Today, November 9th, we celebrate what, to some Catholics, seems like an obscure feast. One is tempted to wonder, “Why would we jettison the prayers and readings for an Ordinary Time Sunday to honor a church building in Rome?” the reason, of course, has everything to do with that particular Roman Basilica Church. The Basilica of St. John Lateran in Rome is the Cathedral Church of the Bishop of Rome. It is the Pope’s Diocesan Cathedral and it contains the Papal Throne.
Many Catholics mistakenly think that St. Peter’s Basilica is the Cathedral of Rome, yet it is not. St. John Lateran is called “The Mother of All Churches in the City of Rome and the World!” It is dedicated to both St. John the Baptists and St. John, Apostle and Evangelist, but primarily, to Jesus Christ the Savior. Its titular feastday is the Feast of the Transfiguration (August 6th). The Basilica’s relics include the skulls of both St. Peter and St. Paul, apostles. It is as if these Twelve Holy Apostles are literally holding this magnificent church together!

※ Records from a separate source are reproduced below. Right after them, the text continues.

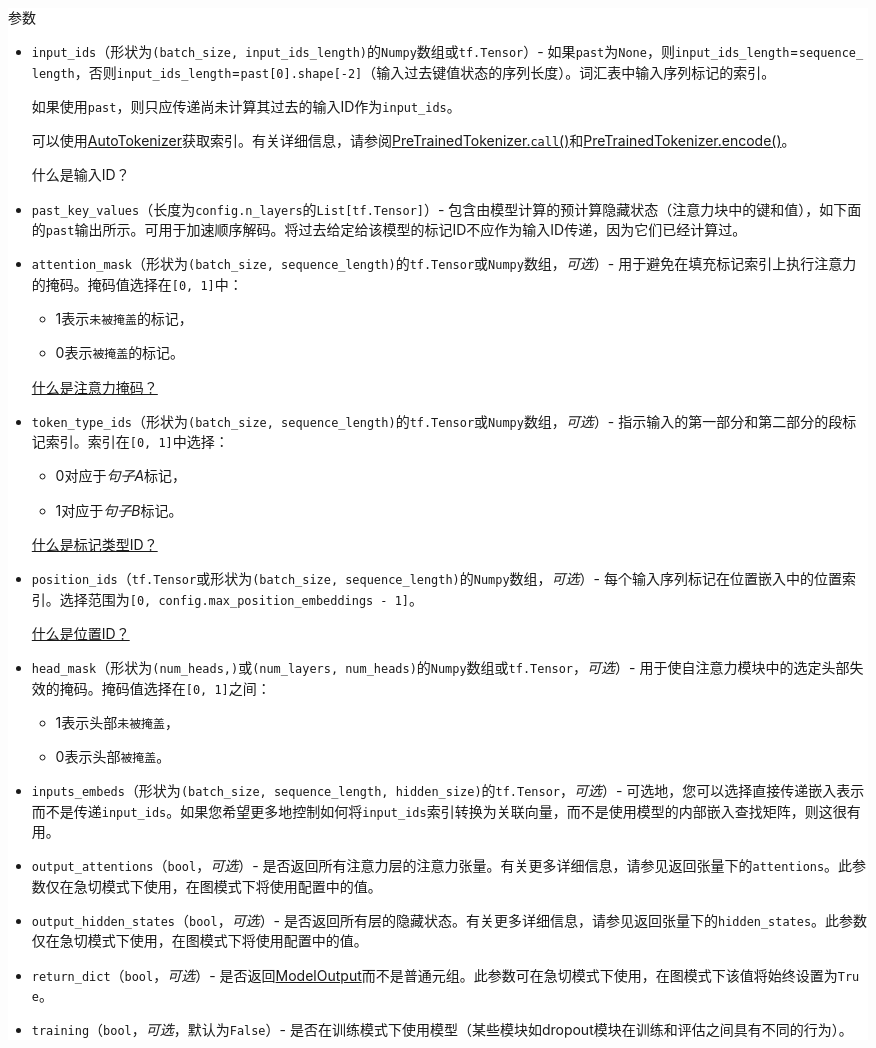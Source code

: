 参数

+   `input_ids`（形状为`(batch_size, input_ids_length)`的`Numpy`数组或`tf.Tensor`）- 如果`past`为`None`，则`input_ids_length`=`sequence_length`，否则`input_ids_length`=`past[0].shape[-2]`（输入过去键值状态的序列长度）。词汇表中输入序列标记的索引。

    如果使用`past`，则只应传递尚未计算其过去的输入ID作为`input_ids`。

    可以使用[AutoTokenizer](/docs/transformers/v4.37.2/en/model_doc/auto#transformers.AutoTokenizer)获取索引。有关详细信息，请参阅[PreTrainedTokenizer.`call`()](/docs/transformers/v4.37.2/en/internal/tokenization_utils#transformers.PreTrainedTokenizerBase.__call__)和[PreTrainedTokenizer.encode()](/docs/transformers/v4.37.2/en/internal/tokenization_utils#transformers.PreTrainedTokenizerBase.encode)。

    什么是输入ID？

+   `past_key_values`（长度为`config.n_layers`的`List[tf.Tensor]`）- 包含由模型计算的预计算隐藏状态（注意力块中的键和值），如下面的`past`输出所示。可用于加速顺序解码。将过去给定给该模型的标记ID不应作为输入ID传递，因为它们已经计算过。

+   `attention_mask`（形状为`(batch_size, sequence_length)`的`tf.Tensor`或`Numpy`数组，*可选*）- 用于避免在填充标记索引上执行注意力的掩码。掩码值选择在`[0, 1]`中：

    +   1表示`未被掩盖`的标记，

    +   0表示`被掩盖`的标记。

    [什么是注意力掩码？](../glossary#attention-mask)

+   `token_type_ids`（形状为`(batch_size, sequence_length)`的`tf.Tensor`或`Numpy`数组，*可选*）- 指示输入的第一部分和第二部分的段标记索引。索引在`[0, 1]`中选择：

    +   0对应于*句子A*标记，

    +   1对应于*句子B*标记。

    [什么是标记类型ID？](../glossary#token-type-ids)

+   `position_ids`（`tf.Tensor`或形状为`(batch_size, sequence_length)`的`Numpy`数组，*可选*）- 每个输入序列标记在位置嵌入中的位置索引。选择范围为`[0, config.max_position_embeddings - 1]`。

    [什么是位置ID？](../glossary#position-ids)

+   `head_mask`（形状为`(num_heads,)`或`(num_layers, num_heads)`的`Numpy`数组或`tf.Tensor`，*可选*）- 用于使自注意力模块中的选定头部失效的掩码。掩码值选择在`[0, 1]`之间：

    +   1表示头部`未被掩盖`，

    +   0表示头部`被掩盖`。

+   `inputs_embeds`（形状为`(batch_size, sequence_length, hidden_size)`的`tf.Tensor`，*可选*）- 可选地，您可以选择直接传递嵌入表示而不是传递`input_ids`。如果您希望更多地控制如何将`input_ids`索引转换为关联向量，而不是使用模型的内部嵌入查找矩阵，则这很有用。

+   `output_attentions`（`bool`，*可选*）- 是否返回所有注意力层的注意力张量。有关更多详细信息，请参见返回张量下的`attentions`。此参数仅在急切模式下使用，在图模式下将使用配置中的值。

+   `output_hidden_states`（`bool`，*可选*）- 是否返回所有层的隐藏状态。有关更多详细信息，请参见返回张量下的`hidden_states`。此参数仅在急切模式下使用，在图模式下将使用配置中的值。

+   `return_dict`（`bool`，*可选*）- 是否返回[ModelOutput](/docs/transformers/v4.37.2/en/main_classes/output#transformers.utils.ModelOutput)而不是普通元组。此参数可在急切模式下使用，在图模式下该值将始终设置为`True`。

+   `training`（`bool`，*可选*，默认为`False`）- 是否在训练模式下使用模型（某些模块如dropout模块在训练和评估之间具有不同的行为）。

Another striking feature of the Lateran Basilica is its baptistery, a separate octagonal building of soaring beauty. Therein is inscribed what has become a famous text of Pope Sixtus III describing Holy Baptism. It’s worth citing a brief portion of the inscription on this day we celebrate this central church for all Catholics: “Hope for the Kingdom of Heaven, you who are reborn in this font. Eternal life does not await those who are only born once. This is the spring of life that waters the whole world, taking its origin from the Wounds of Christ. Sinner, to be purified, go down into the holy water of baptism.”
Directly across the street from the Lateran Basilica are what the Italians call the “Scala Sancta” (Holy Stairs), wooden steps that incase white marble steps. According to tradition, the staircase was sanctified by the footsteps of Jesus Christ during His Passion. It was St. Helen, the mother of Emperor Constantine I, who brought the Scala Sancta from Jerusalem to Rome. The main altar in the Lateran Basilica is said to have been used by St. Peter, our first Pope, for the celebration of Holy Mass.

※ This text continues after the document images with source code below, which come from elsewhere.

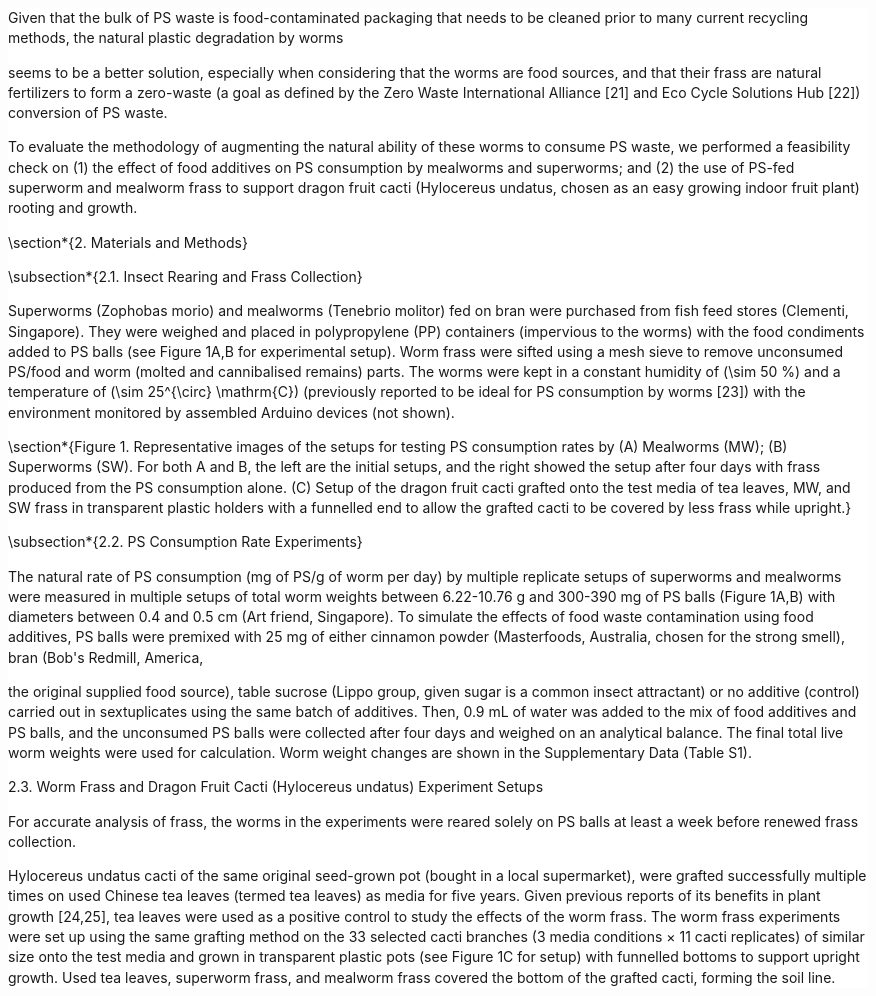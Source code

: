 Given that the bulk of PS waste is food-contaminated packaging that needs to be cleaned prior to many current recycling methods, the natural plastic degradation by worms

seems to be a better solution, especially when considering that the worms are food sources, and that their frass are natural fertilizers to form a zero-waste (a goal as defined by the Zero Waste International Alliance [21] and Eco Cycle Solutions Hub [22]) conversion of PS waste.

To evaluate the methodology of augmenting the natural ability of these worms to consume PS waste, we performed a feasibility check on (1) the effect of food additives on PS consumption by mealworms and superworms; and (2) the use of PS-fed superworm and mealworm frass to support dragon fruit cacti (Hylocereus undatus, chosen as an easy growing indoor fruit plant) rooting and growth.

\section*{2. Materials and Methods}

\subsection*{2.1. Insect Rearing and Frass Collection}

Superworms (Zophobas morio) and mealworms (Tenebrio molitor) fed on bran were purchased from fish feed stores (Clementi, Singapore). They were weighed and placed in polypropylene (PP) containers (impervious to the worms) with the food condiments added to PS balls (see Figure 1A,B for experimental setup). Worm frass were sifted using a mesh sieve to remove unconsumed PS/food and worm (molted and cannibalised remains) parts. The worms were kept in a constant humidity of \(\sim 50 \%\) and a temperature of \(\sim 25^{\circ} \mathrm{C}\) (previously reported to be ideal for PS consumption by worms [23]) with the environment monitored by assembled Arduino devices (not shown).

\section*{Figure 1. Representative images of the setups for testing PS consumption rates by (A) Mealworms (MW); (B) Superworms (SW). For both A and B, the left are the initial setups, and the right showed the setup after four days with frass produced from the PS consumption alone. (C) Setup of the dragon fruit cacti grafted onto the test media of tea leaves, MW, and SW frass in transparent plastic holders with a funnelled end to allow the grafted cacti to be covered by less frass while upright.}

\subsection*{2.2. PS Consumption Rate Experiments}

The natural rate of PS consumption (mg of PS/g of worm per day) by multiple replicate setups of superworms and mealworms were measured in multiple setups of total worm weights between 6.22-10.76 g and 300-390 mg of PS balls (Figure 1A,B) with diameters between 0.4 and 0.5 cm (Art friend, Singapore). To simulate the effects of food waste contamination using food additives, PS balls were premixed with 25 mg of either cinnamon powder (Masterfoods, Australia, chosen for the strong smell), bran (Bob's Redmill, America,

the original supplied food source), table sucrose (Lippo group, given sugar is a common insect attractant) or no additive (control) carried out in sextuplicates using the same batch of additives. Then, 0.9 mL of water was added to the mix of food additives and PS balls, and the unconsumed PS balls were collected after four days and weighed on an analytical balance. The final total live worm weights were used for calculation. Worm weight changes are shown in the Supplementary Data (Table S1).

2.3. Worm Frass and Dragon Fruit Cacti (Hylocereus undatus) Experiment Setups

For accurate analysis of frass, the worms in the experiments were reared solely on PS balls at least a week before renewed frass collection.

Hylocereus undatus cacti of the same original seed-grown pot (bought in a local supermarket), were grafted successfully multiple times on used Chinese tea leaves (termed tea leaves) as media for five years. Given previous reports of its benefits in plant growth [24,25], tea leaves were used as a positive control to study the effects of the worm frass. The worm frass experiments were set up using the same grafting method on the 33 selected cacti branches (3 media conditions × 11 cacti replicates) of similar size onto the test media and grown in transparent plastic pots (see Figure 1C for setup) with funnelled bottoms to support upright growth. Used tea leaves, superworm frass, and mealworm frass covered the bottom of the grafted cacti, forming the soil line.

I encourage every Catholic person to visit the city of Rome at least once in their lifetime and to be sure to tour the Basilica of St. John Lateran. It also gets its name from the Laterani family, who donated the land on which this magnificent church is built.
Today’s feast is all about the buildings that house God’s holy people. Our St. John Church, Middletown, is proudly called the “Mother Church” of the Diocese of Norwich and the city of Middletown. The first Catholic Church in our city dedicated to God under the protection of St. John, Evangelist and Apostle. Can you name another Church building that has played an important role in the faith journey of so many? Perhaps an important role in your own journey of faith?

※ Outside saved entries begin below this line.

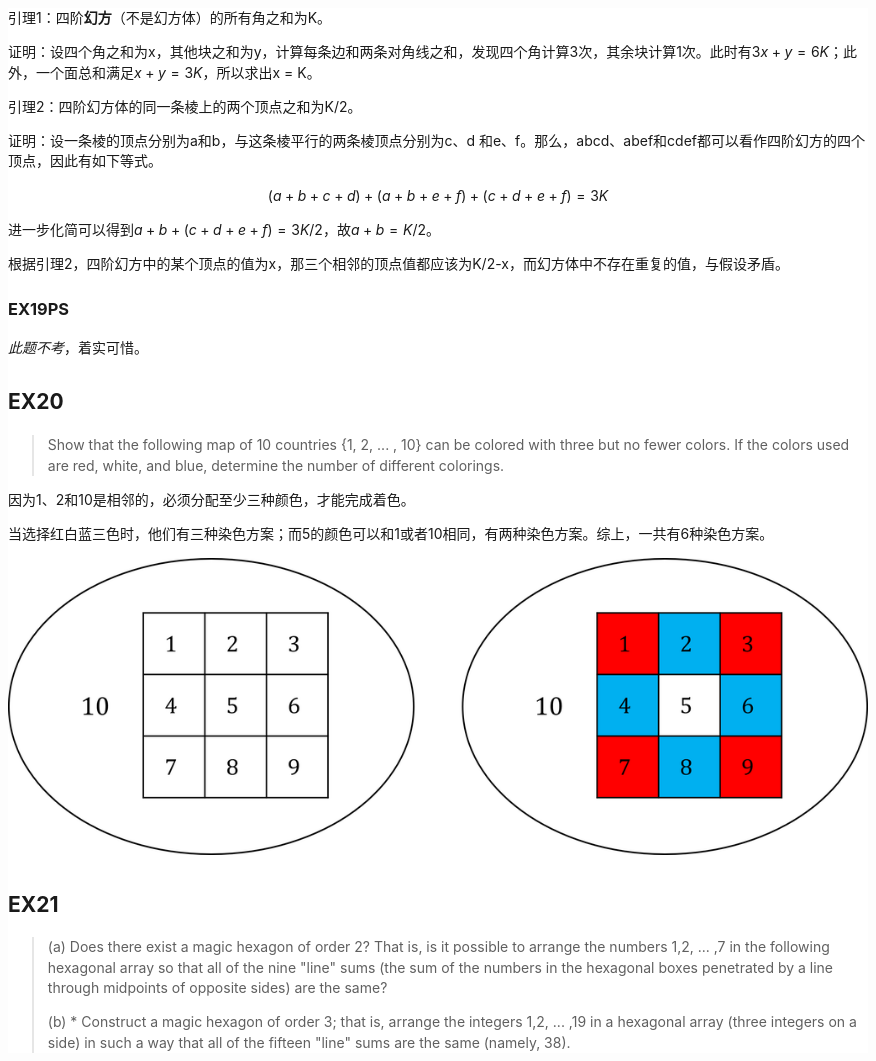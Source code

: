 引理1：四阶**幻方**（不是幻方体）的所有角之和为K。

证明：设四个角之和为x，其他块之和为y，计算每条边和两条对角线之和，发现四个角计算3次，其余块计算1次。此时有$3x+y = 6K$；此外，一个面总和满足$x+y = 3K$，所以求出x = K。

引理2：四阶幻方体的同一条棱上的两个顶点之和为K/2。

证明：设一条棱的顶点分别为a和b，与这条棱平行的两条棱顶点分别为c、d 和e、f。那么，abcd、abef和cdef都可以看作四阶幻方的四个顶点，因此有如下等式。

$$
(a + b+c+d) + (a+b+e+f ) + (c + d + e+f) = 3K
$$

进一步化简可以得到$a+b+(c+d+e+f) = 3K/2$，故$a+b = K/2$。

根据引理2，四阶幻方中的某个顶点的值为x，那三个相邻的顶点值都应该为K/2-x，而幻方体中不存在重复的值，与假设矛盾。

### EX19PS

*此题不考*，着实可惜。

## EX20

> Show that the following map of 10 countries {1, 2, ... , 10} can be colored with three but no fewer colors. If the colors used are red, white, and blue, determine  the number of different colorings.

因为1、2和10是相邻的，必须分配至少三种颜色，才能完成着色。

当选择红白蓝三色时，他们有三种染色方案；而5的颜色可以和1或者10相同，有两种染色方案。综上，一共有6种染色方案。

![EX20](imgs/c1ex20.png)

## EX21

> (a) Does there exist a magic hexagon of order 2? That is, is it possible to arrange  the numbers 1,2, ... ,7 in the following hexagonal array so that all of the nine  "line" sums (the sum of the numbers in the hexagonal boxes penetrated by a  line through midpoints of opposite sides) are the same?
>
> (b) \* Construct a magic hexagon of order 3; that is, arrange the integers  1,2, ... ,19 in a hexagonal array (three integers on a side) in such a way that all  of the fifteen "line" sums are the same (namely, 38).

We are indeed privileged to worship almighty God in this beautiful parish church, and it is up to us to work together diligently to restore our St. John Church to the glories of old. I follow in a long line of outstanding holy priests and monsignori who labored so long to make St. John’s a faith-filled people of God. This is the House of God! This is the Gate to Heaven! We thank God for all his blessings in Rome and Middletown!
St. John, Apostle and Evangelist, pray for us!